您终于没听到我讲高高的城楼,长长的火车,坐在床上也能看的“小电影,”没能看看我们家新盖的红砖楼房是多么漂亮…
雪花下来了,纷纷扬扬,闪闪烁烁,缠缠绵绵,玉白、纯洁、晶莹、缓缓地,沉重地飘向大地,飘向光秃的树枝,飘向外婆的矮小的坟。

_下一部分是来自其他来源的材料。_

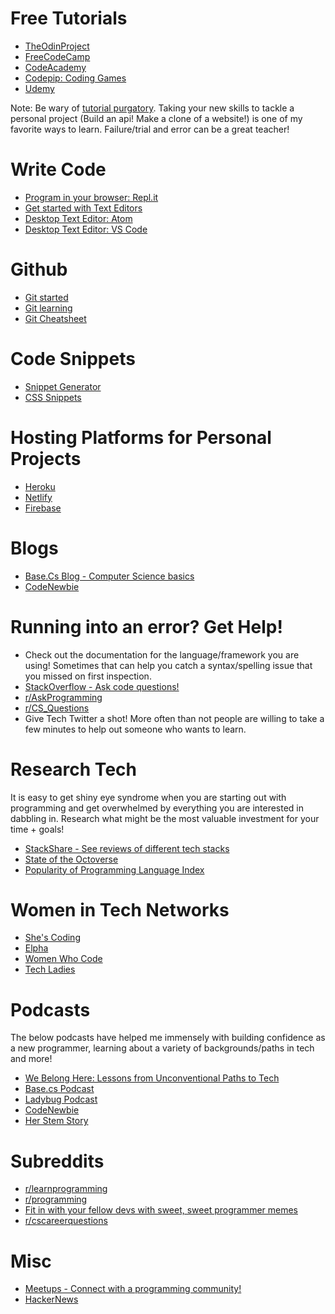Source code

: # Free Tutorials
- [TheOdinProject](https://www.theodinproject.com/courses)
- [FreeCodeCamp](http://freecodecamp.com/)
- [CodeAcademy](https://www.codecademy.com/)
- [Codepip: Coding Games](https://codepip.com/)
- [Udemy](https://www.udemy.com/)

Note: Be wary of [tutorial purgatory](https://dev.to/tonymastrorio/escaping-tutorial-purgatory-as-a-new-developer-1kf3). Taking your new skills to tackle a personal project (Build an api! Make a clone of a website!) is one of my favorite ways to learn. Failure/trial and error can be a great teacher!

# Write Code

- [Program in your browser: Repl.it](https://repl.it/repls)
- [Get started with Text Editors](https://www.pluralsight.com/guides/text-editors-for-beginners-15-ways-to-rule-the-world)
- [Desktop Text Editor: Atom](https://atom.io/)
- [Desktop Text Editor: VS Code](https://code.visualstudio.com/)


# Github
- [Git started](https://git-scm.com/book/en/v2/Getting-Started-About-Version-Control)
- [Git learning](http://try.github.io/)
- [Git Cheatsheet](https://www.git-tower.com/blog/content/posts/54-git-cheat-sheet/git-cheat-sheet-large01.png)

# Code Snippets
- [Snippet Generator](https://snippet-generator.app/)
- [CSS Snippets](https://css-tricks.com/snippets/)

# Hosting Platforms for Personal Projects
- [Heroku](https://www.heroku.com/platform)
- [Netlify](https://www.netlify.com/)
- [Firebase](https://firebase.google.com/docs/hosting)


# Blogs
- [Base.Cs Blog - Computer Science basics](https://medium.com/basecs)
- [CodeNewbie](https://www.codenewbie.org/)


# Running into an error? Get Help!
- Check out the documentation for the language/framework you are using! Sometimes that can help you catch a syntax/spelling issue that you missed on first inspection.
- [StackOverflow - Ask code questions!](https://stackoverflow.com/)
- [r/AskProgramming](https://www.reddit.com/r/AskProgramming/)
- [r/CS_Questions](https://www.reddit.com/r/CS_Questions/)
- Give Tech Twitter a shot! More often than not people are willing to take a few minutes to help out someone who wants to learn.


# Research Tech
It is easy to get shiny eye syndrome when you are starting out with programming and get overwhelmed by everything you are interested in dabbling in. Research what might be the most valuable investment for your time + goals!
- [StackShare - See reviews of different tech stacks ](https://stackshare.io/)
- [State of the Octoverse](https://octoverse.github.com/)
- [Popularity of Programming Language Index](http://pypl.github.io/PYPL.html)

# Women in Tech Networks
- [She's Coding](https://shescoding.org/about)
- [Elpha](https://elpha.com/top)
- [Women Who Code](https://www.womenwhocode.com/)
- [Tech Ladies](https://www.hiretechladies.com/)

# Podcasts
The below podcasts have helped me immensely with building confidence as a new programmer, learning about a variety of backgrounds/paths in tech and more!
- [We Belong Here: Lessons from Unconventional Paths to Tech](https://webelongpodcast.com/)
- [Base.cs Podcast](https://www.codenewbie.org/basecs)
- [Ladybug Podcast](https://ladybug.dev/)
- [CodeNewbie](https://www.codenewbie.org/podcast)
- [Her Stem Story](https://herstemstory.com/)

# Subreddits
- [r/learnprogramming](https://www.reddit.com/r/learnprogramming/)
- [r/programming](https://www.reddit.com/r/programming/)
- [Fit in with your fellow devs with sweet, sweet programmer memes](https://www.reddit.com/r/ProgrammerHumor/)
- [r/cscareerquestions](https://www.reddit.com/r/cscareerquestions/)

# Misc
- [Meetups - Connect with a programming community!](https://www.meetup.com/)
- [HackerNews](https://news.ycombinator.com/news)
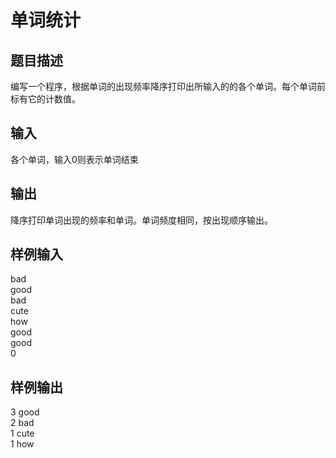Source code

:  # 单词统计  
  
 ## 题目描述  
 编写一个程序，根据单词的出现频率降序打印出所输入的的各个单词。每个单词前标有它的计数值。  
   
 ## 输入  
 各个单词，输入0则表示单词结束  
   
 ## 输出  
 降序打印单词出现的频率和单词。单词频度相同，按出现顺序输出。  
   
 ## 样例输入  
 bad  
 good  
 bad  
 cute  
 how  
 good  
 good  
 0  
 ## 样例输出  
 3 good  
 2 bad  
 1 cute  
 1 how  
   
  
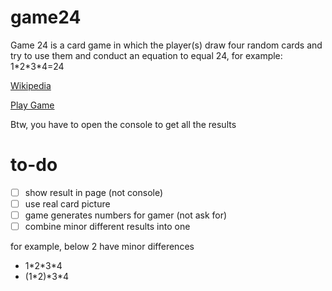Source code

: # game24
Game 24 is a card game in which the player(s) draw four random cards and try to use them and conduct an equation to equal 24, for example: 1\*2\*3\*4=24

[Wikipedia](https://en.wikipedia.org/wiki/24_Game)

[Play Game](https://yaya17.github.io/game24/)

Btw, you have to open the console to get all the results


# to-do
- [ ] show result in page (not console)
- [ ] use real card picture
- [ ] game generates numbers for gamer (not ask for)
- [ ] combine minor different results into one

for example, below 2 have minor differences 
* 1\*2\*3\*4 
* (1\*2)\*3\*4
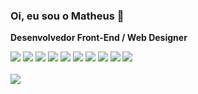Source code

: ### Oi, eu sou o Matheus 👋
<b>Desenvolvedor Front-End / Web Designer</b>

<div>
  <img src='https://img.shields.io/badge/Figma-F24E1E?style=for-the-badge&logo=figma&logoColor=white' />
  <img src='https://img.shields.io/badge/TypeScript-007ACC?style=for-the-badge&logo=typescript&logoColor=white' />
  <img src='https://img.shields.io/badge/React-20232A?style=for-the-badge&logo=react&logoColor=61DAFB' />
  <img src='https://img.shields.io/badge/next.js-000000?style=for-the-badge&logo=nextdotjs&logoColor=white' />
  <img src='https://img.shields.io/badge/React_Native-20232A?style=for-the-badge&logo=react&logoColor=61DAFB' />
  <img src='https://img.shields.io/badge/C%23-239120?style=for-the-badge&logo=c-sharp&logoColor=white' />
  <img src='https://img.shields.io/badge/npm-CB3837?style=for-the-badge&logo=npm&logoColor=white' />
  <img src='https://img.shields.io/badge/Yarn-2C8EBB?style=for-the-badge&logo=yarn&logoColor=white' />
  <img src='https://img.shields.io/badge/MySQL-005C84?style=for-the-badge&logo=mysql&logoColor=white' />
  <img src='https://img.shields.io/badge/MongoDB-4EA94B?style=for-the-badge&logo=mongodb&logoColor=white' />
</div>
<br/>
<img src='https://github-profile-summary-cards.vercel.app/api/cards/profile-details?username=amrals&theme=vue' />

这坟里埋了一个秘密,知道的只有外婆,她女儿,和她女儿的女儿。
舅妈来了,撑着布伞,缓缓地在我身后站定。
舅妈,你后悔吗?
如果你曾是一个孝顺的媳妇,如果你曾是一个贤惠的妻子,如果你曾是一个贤惠的妻子,如果你少骂几句“老不死”……
我们,她的后辈,都应该在这下跪。
“走吧。”舅妈拉我。
是该走了。逝去的,已经逝去;活着的,还要活着。千千万万的外婆,千千万万的奶奶,千千万万的老人……使他们生活快乐,享尽天年,是每个人起码的责任。
若干年后,她将化成泥土。
她的头上,将有绿的草,绿的树,红红的太阳和蓝蓝的天。
那时,谁也找不到她的坟。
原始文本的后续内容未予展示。